(What is needed) Read through the lines below for the string "Wheels" and copy each one that has it.

Pictures paired with source code:

Segment Open

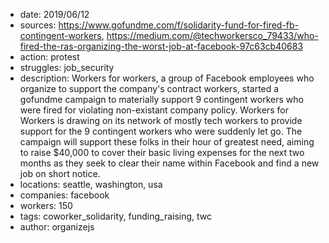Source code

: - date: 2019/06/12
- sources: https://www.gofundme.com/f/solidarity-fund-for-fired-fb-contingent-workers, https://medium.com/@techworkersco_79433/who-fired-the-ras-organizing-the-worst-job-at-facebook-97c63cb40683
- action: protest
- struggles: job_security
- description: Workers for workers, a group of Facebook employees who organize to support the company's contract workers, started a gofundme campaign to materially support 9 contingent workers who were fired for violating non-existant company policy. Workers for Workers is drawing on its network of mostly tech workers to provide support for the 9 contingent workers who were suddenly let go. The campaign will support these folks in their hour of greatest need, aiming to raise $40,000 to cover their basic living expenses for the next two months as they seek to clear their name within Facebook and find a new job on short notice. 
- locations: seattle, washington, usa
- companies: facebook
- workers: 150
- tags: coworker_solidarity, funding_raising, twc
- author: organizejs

Segment Closed
Segment Open

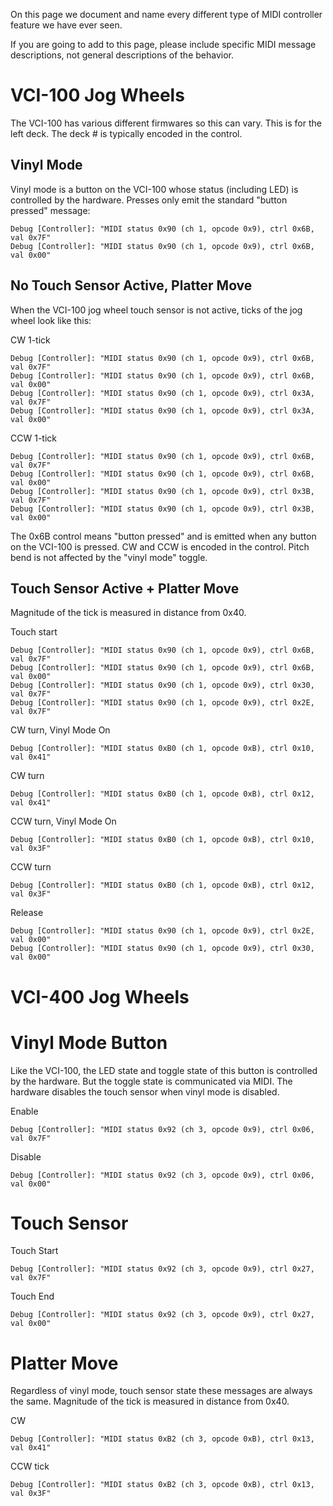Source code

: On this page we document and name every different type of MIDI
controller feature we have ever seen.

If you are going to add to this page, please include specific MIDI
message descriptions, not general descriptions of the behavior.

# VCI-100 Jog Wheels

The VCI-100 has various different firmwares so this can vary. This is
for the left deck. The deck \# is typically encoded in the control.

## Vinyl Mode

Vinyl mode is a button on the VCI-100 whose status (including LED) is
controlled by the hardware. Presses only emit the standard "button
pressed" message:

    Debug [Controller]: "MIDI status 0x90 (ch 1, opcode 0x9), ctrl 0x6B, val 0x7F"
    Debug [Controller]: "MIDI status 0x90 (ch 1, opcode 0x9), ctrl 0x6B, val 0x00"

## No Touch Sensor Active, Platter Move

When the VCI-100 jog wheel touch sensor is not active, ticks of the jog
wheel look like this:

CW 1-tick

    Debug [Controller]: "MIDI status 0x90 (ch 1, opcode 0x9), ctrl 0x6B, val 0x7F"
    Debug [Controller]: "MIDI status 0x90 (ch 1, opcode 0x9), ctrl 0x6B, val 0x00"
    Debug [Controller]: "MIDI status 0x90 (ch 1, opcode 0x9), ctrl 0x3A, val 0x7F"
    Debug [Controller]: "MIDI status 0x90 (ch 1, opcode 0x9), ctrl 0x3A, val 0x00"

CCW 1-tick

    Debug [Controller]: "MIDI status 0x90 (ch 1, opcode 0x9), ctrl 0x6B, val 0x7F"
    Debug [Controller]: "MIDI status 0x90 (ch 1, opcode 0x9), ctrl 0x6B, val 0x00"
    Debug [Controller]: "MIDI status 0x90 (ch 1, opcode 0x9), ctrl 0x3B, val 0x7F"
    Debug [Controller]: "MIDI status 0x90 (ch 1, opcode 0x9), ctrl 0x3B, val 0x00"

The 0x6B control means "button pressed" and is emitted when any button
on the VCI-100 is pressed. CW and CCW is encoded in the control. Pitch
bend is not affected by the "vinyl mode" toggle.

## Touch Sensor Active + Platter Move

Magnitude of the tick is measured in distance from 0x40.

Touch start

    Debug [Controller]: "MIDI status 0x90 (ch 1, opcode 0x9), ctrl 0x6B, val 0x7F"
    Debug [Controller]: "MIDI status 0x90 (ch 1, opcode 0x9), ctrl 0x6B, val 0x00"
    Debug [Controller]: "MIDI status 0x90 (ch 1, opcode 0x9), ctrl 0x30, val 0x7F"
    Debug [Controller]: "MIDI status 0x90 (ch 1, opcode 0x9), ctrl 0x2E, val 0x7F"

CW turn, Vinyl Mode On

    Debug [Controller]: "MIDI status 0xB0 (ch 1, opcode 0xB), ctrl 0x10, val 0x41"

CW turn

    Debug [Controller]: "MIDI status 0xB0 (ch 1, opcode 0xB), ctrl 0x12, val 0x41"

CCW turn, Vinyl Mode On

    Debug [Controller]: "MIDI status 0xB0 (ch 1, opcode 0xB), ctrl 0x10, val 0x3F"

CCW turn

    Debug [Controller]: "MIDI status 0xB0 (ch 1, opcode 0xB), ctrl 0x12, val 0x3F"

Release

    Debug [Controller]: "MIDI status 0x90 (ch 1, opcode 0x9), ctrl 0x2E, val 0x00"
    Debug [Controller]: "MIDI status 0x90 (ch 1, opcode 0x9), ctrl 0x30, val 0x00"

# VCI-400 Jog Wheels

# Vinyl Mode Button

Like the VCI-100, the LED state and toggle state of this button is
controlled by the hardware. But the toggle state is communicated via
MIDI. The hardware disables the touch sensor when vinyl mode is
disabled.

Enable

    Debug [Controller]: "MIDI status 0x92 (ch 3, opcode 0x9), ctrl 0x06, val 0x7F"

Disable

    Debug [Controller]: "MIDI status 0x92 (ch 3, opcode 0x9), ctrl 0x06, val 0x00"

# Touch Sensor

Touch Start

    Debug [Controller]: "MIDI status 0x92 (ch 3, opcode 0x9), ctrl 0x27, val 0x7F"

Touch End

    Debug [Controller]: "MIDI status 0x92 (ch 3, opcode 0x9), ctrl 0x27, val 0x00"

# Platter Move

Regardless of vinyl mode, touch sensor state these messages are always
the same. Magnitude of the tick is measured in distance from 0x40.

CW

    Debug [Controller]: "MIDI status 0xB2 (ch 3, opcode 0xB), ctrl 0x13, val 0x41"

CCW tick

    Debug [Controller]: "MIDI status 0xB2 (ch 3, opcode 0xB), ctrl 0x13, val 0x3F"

Segment Closed

(Worked solution)
# VCI-100 Jog Wheels
# VCI-400 Jog Wheels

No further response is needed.